Rifki memang menyukai Bunga, dia bahkan ingin Bunga bekerja dengannya semata-mata hanya karena agar selalu berdekatan dengannya. Dia merencanakan banyak hal agar bisa berdekatan dengan Bunga, dia tidak tahu kalau Bunga sudah memiliki seorang kekasih yang nantinya justru membuatnya kecewa.
"Kita akan memiliki banyak waktu untuk ngobrol, jika nanti kita bisa bekerja bersama-sama," rayu Rifki memberikan penjelasan kepada Bunga.
"Iya, terimakasih sudah memberikan info pekerjaan untukku, dan meluangkan waktu untukku," balas Bunga. Bunga segera berkemas dan mengakhiri telponnya.
Setelah berkemas, dia menghampiri keluarga nya yang ketika itu sedang berkumpul di meja makan.
"Ayah, Ibu. Aku ingin bekerja ke kota, temanku memberikan sebuah tawaran pekerjaan. Katanya ada lowongan pekerjaan di sana ayah," terang Bunga terlihat menggebu-gebu.
"Kamu itu kan tidak pernah tinggal di kota, bagaimana jika terjadi hal yang tidak diinginkan, ayahpun tidak bisa menolongmu nanti. Jika pekerjaannya belum pasti kamu mau makan apa disana, sedangkan nantinya kamu akan hidup jauh dari orang tua," jelas Pak Samsudin menasehati.
"Katanya sudah pasti ayah. Temanku itu bilangnya dia HRD," ucap Bunga mencoba meyakinkan sang Ayah agar setuju.
"Kalau begitu ayah hanya bisa memberikan dukungan terhadapmu, ayah hanya bisa memberikan uang saku untuk satu bulan Kamu hidup dan membayar kost saja. Karena ini keinginanmu, kau harus bertanggung jawab atas ucapan kamu. Jangan pulang jika kamu tidak jadi bekerja! Karena sebelumnya Ayah sudah memberikan peringatan agar Kamu tidak terburu-buru dalam mengambil keputusan," omel Pak Samsudin pada anak gadisnya sebab rasa khawatirnya.

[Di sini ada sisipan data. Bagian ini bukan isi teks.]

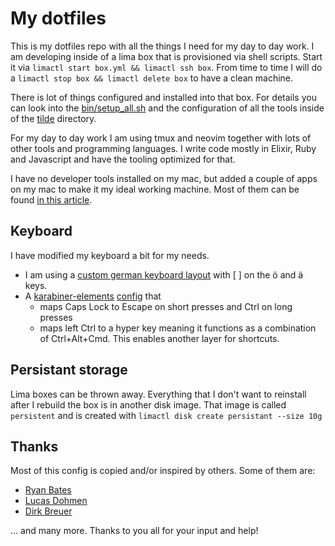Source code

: # My dotfiles #

This is my dotfiles repo with all the things I need for my day to day work. I
am developing inside of a lima box that is provisioned via shell scripts. Start it
via `limactl start box.yml && limactl ssh box`. From time to time I will do a
`limactl stop box && limactl delete box` to have a clean machine.

There is lot of things configured and installed into that box. For
details you can look into the [bin/setup_all.sh](bin/setup_all.sh) and
the configuration of all the tools inside of the [tilde](tilde) directory.

For my day to day work I am using tmux and neovim together with lots of other
tools and programming languages. I write code mostly in Elixir, Ruby and
Javascript and have the tooling optimized for that.

I have no developer tools installed on my mac, but added a couple of
apps on my mac to make it my ideal working machine. Most of them can be
found [in this article](https://thesweetsetup.com/bodo-tasches-mac-iphone-setup/).

## Keyboard ##

I have modified my keyboard a bit for my needs.

* I am using a [custom german keyboard layout](http://bitboxer.de/2012/05/21/german-coding-keyboard-layout-for-macs/)
  with [ ] on the ö and ä keys.
* A [karabiner-elements](https://github.com/tekezo/Karabiner-Elements)
  [config](tilde/config/karabiner/karabiner.json) that
  * maps Caps Lock to Escape on short presses and Ctrl on long presses
  * maps left Ctrl to a hyper key meaning it functions as a combination of
    Ctrl+Alt+Cmd. This enables another layer for shortcuts.

## Persistant storage

Lima boxes can be thrown away. Everything that I don't want to reinstall
after I rebuild the box is in another disk image. That image is called `persistent`
and is created with `limactl disk create persistant --size 10g`

## Thanks ##

Most of this config is copied and/or inspired by others. Some of
them are:

* [Ryan Bates](https://github.com/ryanb)
* [Lucas Dohmen](https://github.com/moonglum/dotfiles)
* [Dirk Breuer](https://github.com/railsbros-dirk)

… and many more. Thanks to you all for your input and help!
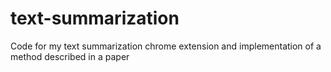 # text-summarization
Code for my text summarization chrome extension and implementation of a method described in a paper
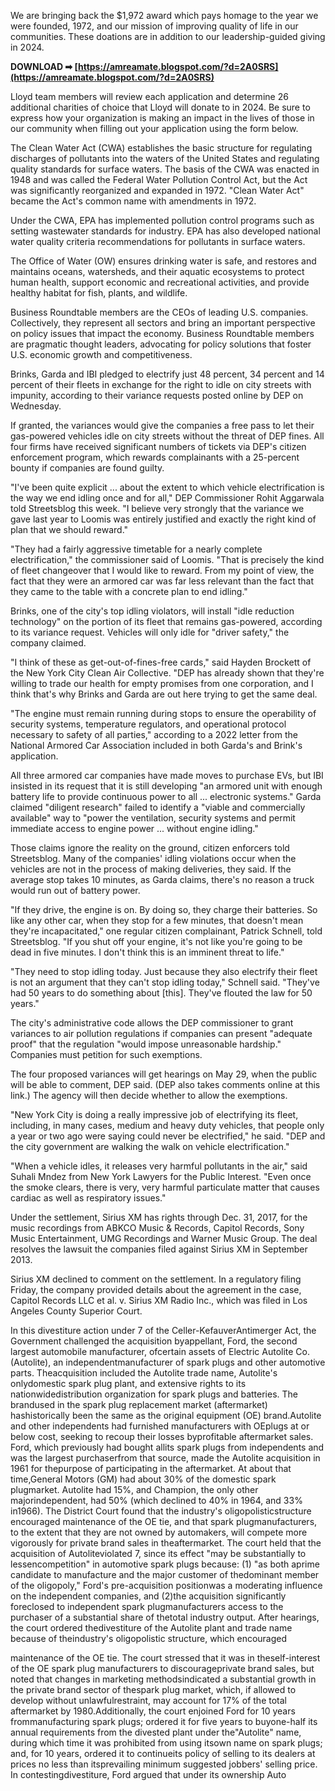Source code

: We are bringing back the $1,972 award which pays homage to the year we were founded, 1972, and our mission of improving quality of life in our communities. These doations are in addition to our leadership-guided giving in 2024.
 
**DOWNLOAD ➡ [https://amreamate.blogspot.com/?d=2A0SRS](https://amreamate.blogspot.com/?d=2A0SRS)**


 
Lloyd team members will review each application and determine 26 additional charities of choice that Lloyd will donate to in 2024. Be sure to express how your organization is making an impact in the lives of those in our community when filling out your application using the form below.
 
The Clean Water Act (CWA) establishes the basic structure for regulating discharges of pollutants into the waters of the United States and regulating quality standards for surface waters. The basis of the CWA was enacted in 1948 and was called the Federal Water Pollution Control Act, but the Act was significantly reorganized and expanded in 1972. "Clean Water Act" became the Act's common name with amendments in 1972.
 
Under the CWA, EPA has implemented pollution control programs such as setting wastewater standards for industry. EPA has also developed national water quality criteria recommendations for pollutants in surface waters.
 
The Office of Water (OW) ensures drinking water is safe, and restores and maintains oceans, watersheds, and their aquatic ecosystems to protect human health, support economic and recreational activities, and provide healthy habitat for fish, plants, and wildlife.
 
Business Roundtable members are the CEOs of leading U.S. companies. Collectively, they represent all sectors and bring an important perspective on policy issues that impact the economy. Business Roundtable members are pragmatic thought leaders, advocating for policy solutions that foster U.S. economic growth and competitiveness.

Brinks, Garda and IBI pledged to electrify just 48 percent, 34 percent and 14 percent of their fleets in exchange for the right to idle on city streets with impunity, according to their variance requests posted online by DEP on Wednesday.
 
If granted, the variances would give the companies a free pass to let their gas-powered vehicles idle on city streets without the threat of DEP fines. All four firms have received significant numbers of tickets via DEP's citizen enforcement program, which rewards complainants with a 25-percent bounty if companies are found guilty.
 
"I've been quite explicit ... about the extent to which vehicle electrification is the way we end idling once and for all," DEP Commissioner Rohit Aggarwala told Streetsblog this week. "I believe very strongly that the variance we gave last year to Loomis was entirely justified and exactly the right kind of plan that we should reward."
 
"They had a fairly aggressive timetable for a nearly complete electrification," the commissioner said of Loomis. "That is precisely the kind of fleet changeover that I would like to reward. From my point of view, the fact that they were an armored car was far less relevant than the fact that they came to the table with a concrete plan to end idling."
 
Brinks, one of the city's top idling violators, will install "idle reduction technology" on the portion of its fleet that remains gas-powered, according to its variance request. Vehicles will only idle for "driver safety," the company claimed.
 
"I think of these as get-out-of-fines-free cards," said Hayden Brockett of the New York City Clean Air Collective. "DEP has already shown that they're willing to trade our health for empty promises from one corporation, and I think that's why Brinks and Garda are out here trying to get the same deal.
 
"The engine must remain running during stops to ensure the operability of security systems, temperature regulators, and operational protocol necessary to safety of all parties," according to a 2022 letter from the National Armored Car Association included in both Garda's and Brink's application.
 
All three armored car companies have made moves to purchase EVs, but IBI insisted in its request that it is still developing "an armored unit with enough battery life to provide continuous power to all ... electronic systems." Garda claimed "diligent research" failed to identify a "viable and commercially available" way to "power the ventilation, security systems and permit immediate access to engine power ... without engine idling."
 
Those claims ignore the reality on the ground, citizen enforcers told Streetsblog. Many of the companies' idling violations occur when the vehicles are not in the process of making deliveries, they said. If the average stop takes 10 minutes, as Garda claims, there's no reason a truck would run out of battery power.
 
"If they drive, the engine is on. By doing so, they charge their batteries. So like any other car, when they stop for a few minutes, that doesn't mean they're incapacitated," one regular citizen complainant, Patrick Schnell, told Streetsblog. "If you shut off your engine, it's not like you're going to be dead in five minutes. I don't think this is an imminent threat to life."
 
"They need to stop idling today. Just because they also electrify their fleet is not an argument that they can't stop idling today," Schnell said. "They've had 50 years to do something about [this]. They've flouted the law for 50 years."
 
The city's administrative code allows the DEP commissioner to grant variances to air pollution regulations if companies can present "adequate proof" that the regulation "would impose unreasonable hardship." Companies must petition for such exemptions.
 
The four proposed variances will get hearings on May 29, when the public will be able to comment, DEP said. (DEP also takes comments online at this link.) The agency will then decide whether to allow the exemptions.
 
"New York City is doing a really impressive job of electrifying its fleet, including, in many cases, medium and heavy duty vehicles, that people only a year or two ago were saying could never be electrified," he said. "DEP and the city government are walking the walk on vehicle electrification."
 
"When a vehicle idles, it releases very harmful pollutants in the air," said Suhali Mndez from New York Lawyers for the Public Interest. "Even once the smoke clears, there is very, very harmful particulate matter that causes cardiac as well as respiratory issues."
 
Under the settlement, Sirius XM has rights through Dec. 31, 2017, for the music recordings from ABKCO Music & Records, Capitol Records, Sony Music Entertainment, UMG Recordings and Warner Music Group. The deal resolves the lawsuit the companies filed against Sirius XM in September 2013.
 
Sirius XM declined to comment on the settlement. In a regulatory filing Friday, the company provided details about the agreement in the case, Capitol Records LLC et al. v. Sirius XM Radio Inc., which was filed in Los Angeles County Superior Court.
 
In this divestiture action under 7 of the Celler-KefauverAntimerger Act, the Government challenged the acquisition byappellant, Ford, the second largest automobile manufacturer, ofcertain assets of Electric Autolite Co. (Autolite), an independentmanufacturer of spark plugs and other automotive parts. Theacquisition included the Autolite trade name, Autolite's onlydomestic spark plug plant, and extensive rights to its nationwidedistribution organization for spark plugs and batteries. The brandused in the spark plug replacement market (aftermarket) hashistorically been the same as the original equipment (OE) brand.Autolite and other independents had furnished manufacturers with OEplugs at or below cost, seeking to recoup their losses byprofitable aftermarket sales. Ford, which previously had bought allits spark plugs from independents and was the largest purchaserfrom that source, made the Autolite acquisition in 1961 for thepurpose of participating in the aftermarket. At about that time,General Motors (GM) had about 30% of the domestic spark plugmarket. Autolite had 15%, and Champion, the only other majorindependent, had 50% (which declined to 40% in 1964, and 33% in1966). The District Court found that the industry's oligopolisticstructure encouraged maintenance of the OE tie, and that spark plugmanufacturers, to the extent that they are not owned by automakers, will compete more vigorously for private brand sales in theaftermarket. The court held that the acquisition of Autoliteviolated 7, since its effect "may be substantially to lessencompetition" in automotive spark plugs because: (1) "as both aprime candidate to manufacture and the major customer of thedominant member of the oligopoly," Ford's pre-acquisition positionwas a moderating influence on the independent companies, and (2)the acquisition significantly foreclosed to independent spark plugmanufacturers access to the purchaser of a substantial share of thetotal industry output. After hearings, the court ordered thedivestiture of the Autolite plant and trade name because of theindustry's oligopolistic structure, which encouraged
 
maintenance of the OE tie. The court stressed that it was in theself-interest of the OE spark plug manufacturers to discourageprivate brand sales, but noted that changes in marketing methodsindicated a substantial growth in the private brand sector of thespark plug market, which, if allowed to develop without unlawfulrestraint, may account for 17% of the total aftermarket by 1980.Additionally, the court enjoined Ford for 10 years frommanufacturing spark plugs; ordered it for five years to buyone-half its annual requirements from the divested plant under the"Autolite" name, during which time it was prohibited from using itsown name on spark plugs; and, for 10 years, ordered it to continueits policy of selling to its dealers at prices no less than itsprevailing minimum suggested jobbers' selling price. In contestingdivestiture, Ford argued that under its ownership Auto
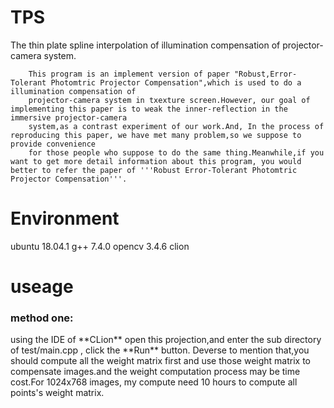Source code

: <h1>TPS</h1>
The thin plate spline interpolation of illumination compensation of projector-camera system.

		This program is an implement version of paper "Robust,Error-Tolerant Photomtric Projector Compensation",which is used to do a illumination compensation of
		projector-camera system in txexture screen.However, our goal of implementing this paper is to weak the inner-reflection in the immersive projector-camera
		system,as a contrast experiment of our work.And, In the process of reproducing this paper, we have met many problem,so we suppose to provide convenience 
		for those people who suppose to do the same thing.Meanwhile,if you want to get more detail information about this program, you would better to refer the paper of '''Robust Error-Tolerant Photomtric Projector Compensation'''.

<h1>Environment</h1>
		ubuntu 18.04.1 
		g++ 7.4.0
		opencv 3.4.6
		clion

<h1>useage</h1>
<h3>method one:</h3>
		using the IDE of **CLion** open this projection,and enter the sub directory of test/main.cpp , click the **Run** button.		Deverse to mention that,you should compute all the weight matrix first and use those weight matrix to compensate images.and the weight computation process may be time cost.For 1024x768 images, my compute need 10 hours to compute all points's weight matrix.
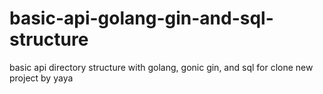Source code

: # basic-api-golang-gin-and-sql-structure
basic api directory structure with golang, gonic gin, and sql for clone new project by yaya
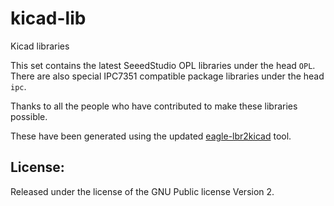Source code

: # kicad-lib
Kicad libraries

This set contains the latest SeeedStudio OPL libraries under the head `OPL`.
There are also special IPC7351 compatible package libraries under the head `ipc`.

Thanks to all the people who have contributed to make these libraries possible.

These have been generated using the updated [eagle-lbr2kicad](https://github.com/boseji/eagle-lbr2kicad)
tool.


## License:
Released under the license of the GNU Public license Version 2.

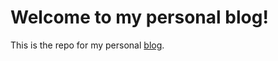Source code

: # Welcome to my personal blog!

This is the repo for my personal [blog](https://svennekula.netlify.app/).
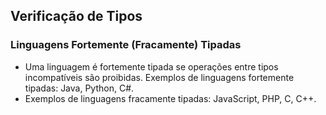 ## Verificação de Tipos
### Linguagens Fortemente (Fracamente) Tipadas

<div class="regular">

- Uma linguagem é fortemente tipada se operações entre tipos incompatíveis são proibidas. Exemplos de linguagens fortemente tipadas: Java, Python, C#.
- Exemplos de linguagens fracamente tipadas: JavaScript, PHP, C, C++.

</div>
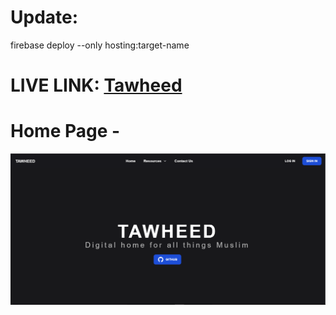 # Update: 
firebase deploy --only hosting:target-name


#  LIVE LINK:  [Tawheed](https://taw-heed.web.app/)

#  Home Page -

<img src="./public/tawheed.png">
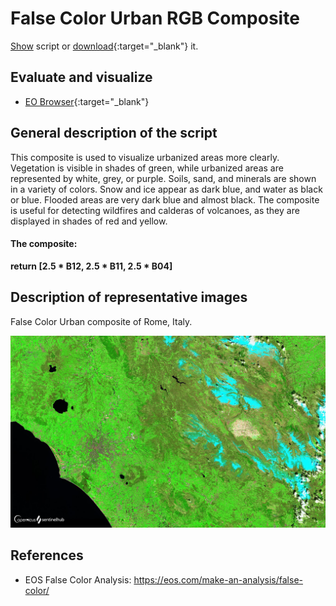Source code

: # False Color Urban RGB Composite

<a href="#" id='togglescript'>Show</a> script or [download](script.js){:target="_blank"} it.
<div id='script_view' style="display:none">
{% highlight javascript %}
      {% include_relative script.js %}
{% endhighlight %}
</div>

## Evaluate and visualize   
 - [EO Browser](https://sentinelshare.page.link/65fe){:target="_blank"} 

## General description of the script

This composite is used to visualize urbanized areas more clearly. Vegetation is visible in shades of green, while urbanized areas are represented by white, grey, or purple. Soils, sand, and minerals are shown in a variety of colors. Snow and ice appear as dark blue, and water as black or blue. Flooded areas are very dark blue and almost black. The composite is useful for detecting wildfires and calderas of volcanoes, as they are displayed in shades of red and yellow.

#### The composite:

**return [2.5 * B12, 2.5 * B11, 2.5 * B04]**

## Description of representative images

False Color Urban composite  of Rome, Italy. 

![False Color Urban Rome](fig/fig1.png)

## References

- EOS False Color Analysis: https://eos.com/make-an-analysis/false-color/




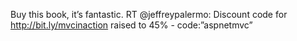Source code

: <!--
id: 219345357
link: http://kevinisom.info/post/219345357/buy-this-book-its-fantastic-rt-jeffreypalermo
slug: buy-this-book-its-fantastic-rt-jeffreypalermo
date: Thu Oct 22 2009 09:57:48 GMT+1300 (NZDT)
raw: {"blog_name":"kevinisom","id":219345357,"post_url":"http://kevinisom.info/post/219345357/buy-this-book-its-fantastic-rt-jeffreypalermo","slug":"buy-this-book-its-fantastic-rt-jeffreypalermo","type":"text","date":"2009-10-21 20:57:48 GMT","timestamp":1256158668,"state":"published","format":"html","reblog_key":"MaulA5Vp","tags":[],"short_url":"http://tmblr.co/Zw68YyD4l7D","highlighted":[],"feed_item":"http://twitter.com/kev_nz/statuses/5050192404","from_feed_id":"650289","note_count":0,"title":null,"body":"<p>Buy this book, it&#8217;s fantastic. RT @jeffreypalermo: Discount code for <a href=\"http://bit.ly/mvcinaction\" target=\"_blank\">http://bit.ly/mvcinaction</a> raised to 45% - code:&#8221;aspnetmvc&#8221;</p>"}
publish: 2009-10-022
tags: 
title: null
-->


Buy this book, it’s fantastic. RT @jeffreypalermo: Discount code for
<http://bit.ly/mvcinaction> raised to 45% - code:”aspnetmvc”


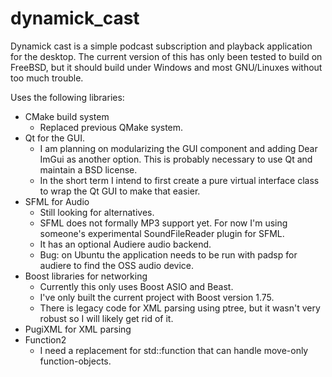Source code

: # dynamick_cast
Dynamick cast is a simple podcast subscription and playback application for the desktop. The current version of this has only been tested to build on FreeBSD, but it should build under Windows and most GNU/Linuxes without too much trouble.

Uses the following libraries:
+ CMake build system
    - Replaced previous QMake system.
+ Qt for the GUI.
    - I am planning on modularizing the GUI component and adding Dear ImGui as another option. This is probably necessary to use Qt and maintain a BSD license.
    - In the short term I intend to first create a pure virtual interface class to wrap the Qt GUI to make that easier.
+ SFML for Audio
    - Still looking for alternatives.
    - SFML does not formally MP3 support yet. For now I'm using someone's experimental SoundFileReader plugin for SFML.
    - It has an optional Audiere audio backend.
    - Bug: on Ubuntu the application needs to be run with padsp for audiere to find the OSS audio device.
+ Boost libraries for networking
    - Currently this only uses Boost ASIO and Beast.
    - I've only built the current project with Boost version 1.75.
    - There is legacy code for XML parsing using ptree, but it wasn't very robust so I will likely get rid of it.
+ PugiXML for XML parsing
+ Function2
    - I need a replacement for std::function that can handle move-only function-objects.

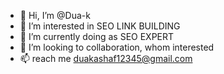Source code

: - 👋 Hi, I’m @Dua-k
- 👀 I’m interested in SEO LINK BUILDING
- 🌱 I’m currently doing as SEO EXPERT
- 💞️ I’m looking to collaboration, whom interested
- 📫 reach me duakashaf12345@gmail.com

<!---
Dua-k/Dua-k is a ✨ special ✨ repository because its `README.md` (this file) appears on your GitHub profile.
You can click the Preview link to take a look at your changes.
--->
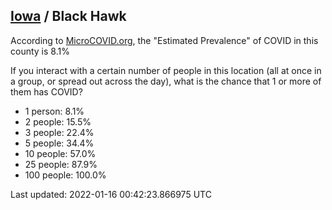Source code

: 
## [Iowa](/united-states/iowa) / Black Hawk

According to [MicroCOVID.org](http://microcovid.org),
the "Estimated Prevalence" of COVID in this county is 8.1%

If you interact with a certain number of people in this location
(all at once in a group, or spread out across the day), what is the chance that
1 or more of them has COVID?

- 1 person: 8.1%
- 2 people: 15.5%
- 3 people: 22.4%
- 5 people: 34.4%
- 10 people: 57.0%
- 25 people: 87.9%
- 100 people: 100.0%

Last updated: 2022-01-16 00:42:23.866975 UTC
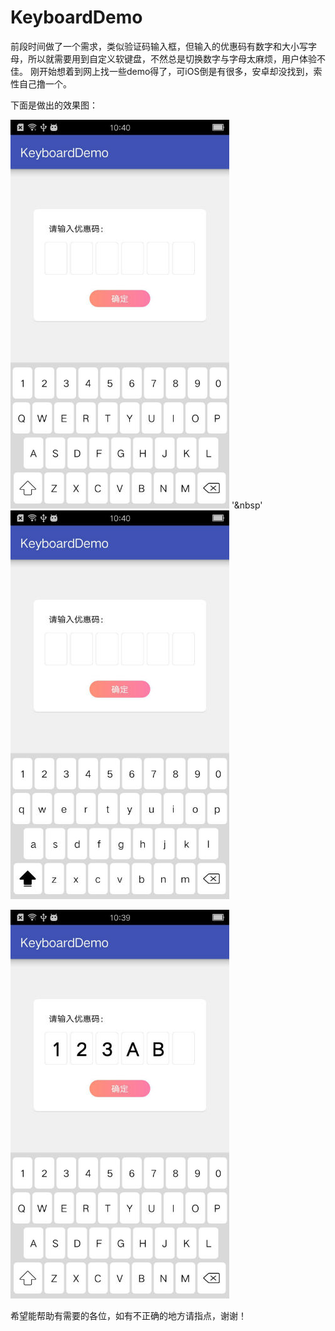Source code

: # KeyboardDemo
前段时间做了一个需求，类似验证码输入框，但输入的优惠码有数字和大小写字母，所以就需要用到自定义软键盘，不然总是切换数字与字母太麻烦，用户体验不佳。
刚开始想着到网上找一些demo得了，可iOS倒是有很多，安卓却没找到，索性自己撸一个。


下面是做出的效果图：

  ![image](https://github.com/Ouyinxiang/KeyboardDemo/blob/master/app/src/main/res/drawable-xhdpi/rendering1.jpg)  '&nbsp' ![image](https://github.com/Ouyinxiang/KeyboardDemo/blob/master/app/src/main/res/drawable-xhdpi/rendering2.jpg)

  ![image](https://github.com/Ouyinxiang/KeyboardDemo/blob/master/app/src/main/res/drawable-xhdpi/rendering3.jpg)


希望能帮助有需要的各位，如有不正确的地方请指点，谢谢！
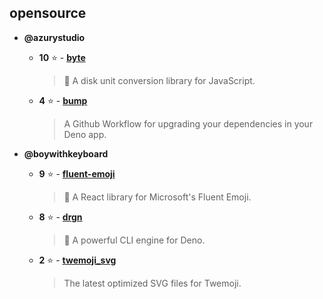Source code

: ## opensource

- **@azurystudio**
    - **10** ⭐ - [**byte**](https://github.com/azurystudio/byte)
      > 🧮 A disk unit conversion library for JavaScript.  

    - **4** ⭐ - [**bump**](https://github.com/azurystudio/bump)
      > A Github Workflow for upgrading your dependencies in your Deno app.  


- **@boywithkeyboard**
    - **9** ⭐ - [**fluent-emoji**](https://github.com/boywithkeyboard/fluent-emoji)
      > 🥰 A React library for Microsoft's Fluent Emoji.  

    - **8** ⭐ - [**drgn**](https://github.com/boywithkeyboard/drgn)
      > 🦕 A powerful CLI engine for Deno.  

    - **2** ⭐ - [**twemoji_svg**](https://github.com/boywithkeyboard/twemoji_svg)
      > The latest optimized SVG files for Twemoji.  

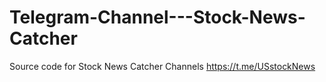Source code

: # Telegram-Channel---Stock-News-Catcher
Source code for Stock News Catcher Channels https://t.me/USstockNews

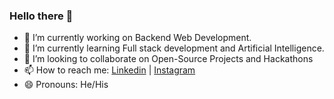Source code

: ### Hello there 👋

- 🔭 I’m currently working on Backend Web Development.
- 🌱 I’m currently learning Full stack development and Artificial Intelligence.
- 👯 I’m looking to collaborate on Open-Source Projects and Hackathons
- 📫 How to reach me: [Linkedin](https://www.linkedin.com/in/faraz-hussain/) | [Instagram](https://www.instagram.com/fzhussainn/)
- 😄 Pronouns: He/His
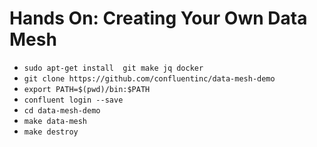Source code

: # Hands On: Creating Your Own Data Mesh
- `sudo apt-get install  git make jq docker`
- `git clone https://github.com/confluentinc/data-mesh-demo`
- `export PATH=$(pwd)/bin:$PATH`
- `confluent login --save`
- `cd data-mesh-demo`
- `make data-mesh`
- `make destroy`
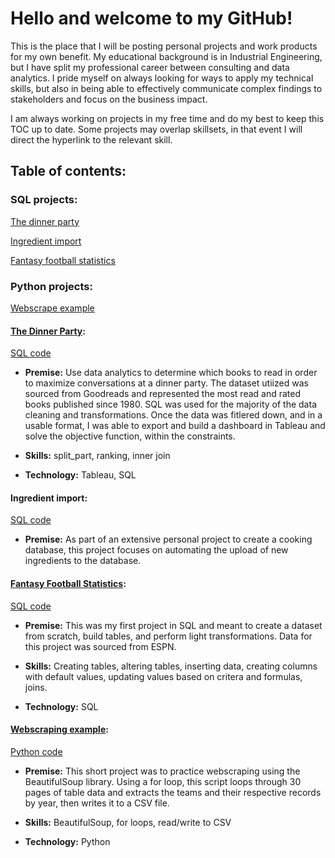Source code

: # Hello and welcome to my GitHub!

This is the place that I will be posting personal projects and work products for my own benefit. My educational background is in Industrial Engineering, but I have split my professional career between consulting and data analytics. I pride myself on always looking for ways to apply my technical skills, but also in being able to effectively communicate complex findings to stakeholders and focus on the business impact.

I am always working on projects in my free time and do my best to keep this TOC up to date. Some projects may overlap skillsets, in that event I will direct the hyperlink to the relevant skill.

## Table of contents:

### SQL projects:

[The dinner party](https://github.com/msg5311/DemoGitProjects/edit/main/README.md#the-dinner-party)

[Ingredient import](https://github.com/msg5311/DemoGitProjects/blob/main/README.md#ingredient-import)

[Fantasy football statistics](https://github.com/msg5311/DemoGitProjects/blob/main/README.md#fantasy-football-statistics)

### Python projects:

[Webscrape example](https://github.com/msg5311/DemoGitProjects/blob/main/README.md#ingredient-import)

#### <ins>The Dinner Party</ins>:

[SQL code](https://github.com/msg5311/DemoGitProjects/blob/main/Dinner%20Party/GoodreadsUpload.sql)

- **Premise:** Use data analytics to determine which books to read in order to maximize conversations at a dinner party. The dataset utiized was sourced from Goodreads and represented the most read and rated books published since 1980. SQL was used for the majority of the data cleaning and transformations. Once the data was fitlered down, and in a usable format, I was able to export and build a dashboard in Tableau and solve the objective function, within the constraints. 

- **Skills:** split_part, ranking, inner join

- **Technology:** Tableau, SQL

#### Ingredient import:

[SQL code](https://github.com/msg5311/DemoGitProjects/blob/main/MEP/ingredient_import_sp.sql)

- **Premise:** As part of an extensive personal project to create a cooking database, this project focuses on automating the upload of new ingredients to the database.

#### <ins>Fantasy Football Statistics</ins>:

[SQL code](https://github.com/msg5311/DemoGitProjects/blob/main/NYJ/NYJ_combined_stats.sql)

- **Premise:** This was my first project in SQL and meant to create a dataset from scratch, build tables, and perform light transformations. Data for this project was sourced from ESPN.

- **Skills:** Creating tables, altering tables, inserting data, creating columns with default values, updating values based on critera and formulas, joins.

- **Technology:** SQL

#### <ins> Webscraping example</ins>:

[Python code](https://github.com/msg5311/DemoGitProjects/blob/main/ws3_tabledata.py)

- **Premise:** This short project was to practice webscraping using the BeautifulSoup library. Using a for loop, this script loops through 30 pages of table data and extracts the teams and their respective records by year, then writes it to a CSV file. 

- **Skills:** BeautifulSoup, for loops, read/write to CSV

- **Technology:** Python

"I-iya Ayah," balas Bunga dengan suara serak serta gugup. Wajahnya memerah tertunduk, dia takut hal buruk terjadi pada hidupnya.
Perasaan seketika berubah berkecamuk.
Dengan penuh keraguan Bunga menyiapkan surat lamaran kerjanya. Dia memasukkan semua berkas yang di butuhkan untuk memenuhi persyaratan kerjanya pada sebuah amplop coklat.
Setelah semua siap, Bunga memasukkan kedalam tas yang berisi pakaian dan perlengkapan hidupnya selama di kota nanti.
Ibu Bunga mengetuk kamar, kemudian memeluk Bunga sambil menangis tersedu-sedu. Bukan tanpa alasan ibunya menangis. tapi memang Bunga belum pernah tinggal jauh dari kedua orang tuanya. Dia gadis yang sangat lugu, membuat ibunya takut terjadi hal buruk menimpa hidup putrinya.
"Jika nanti kau jauh dari ibu, jaga dirimu dan juga kehormatan mu nak. Meskipun ayahmu keras, tapi ketahuilah Kami sangat menyayangi kamu. Usahakan beri kabar secepatnya agar Kami tidak khawatir," ujar ibu Bunga memberikan wejangan terhadap anaknya.
Bunga menatap sendu kearah ibunya kemudian memeluk tubuh ibunya dengan mata berkaca-kaca.
"Aku berjanji akan menjaga diri dan akan mengingat pesan ayah ibu, jangan khawatir denganku. Aku sudah dewasa Bu," ujar Bunga menegaskan pada Ibunya.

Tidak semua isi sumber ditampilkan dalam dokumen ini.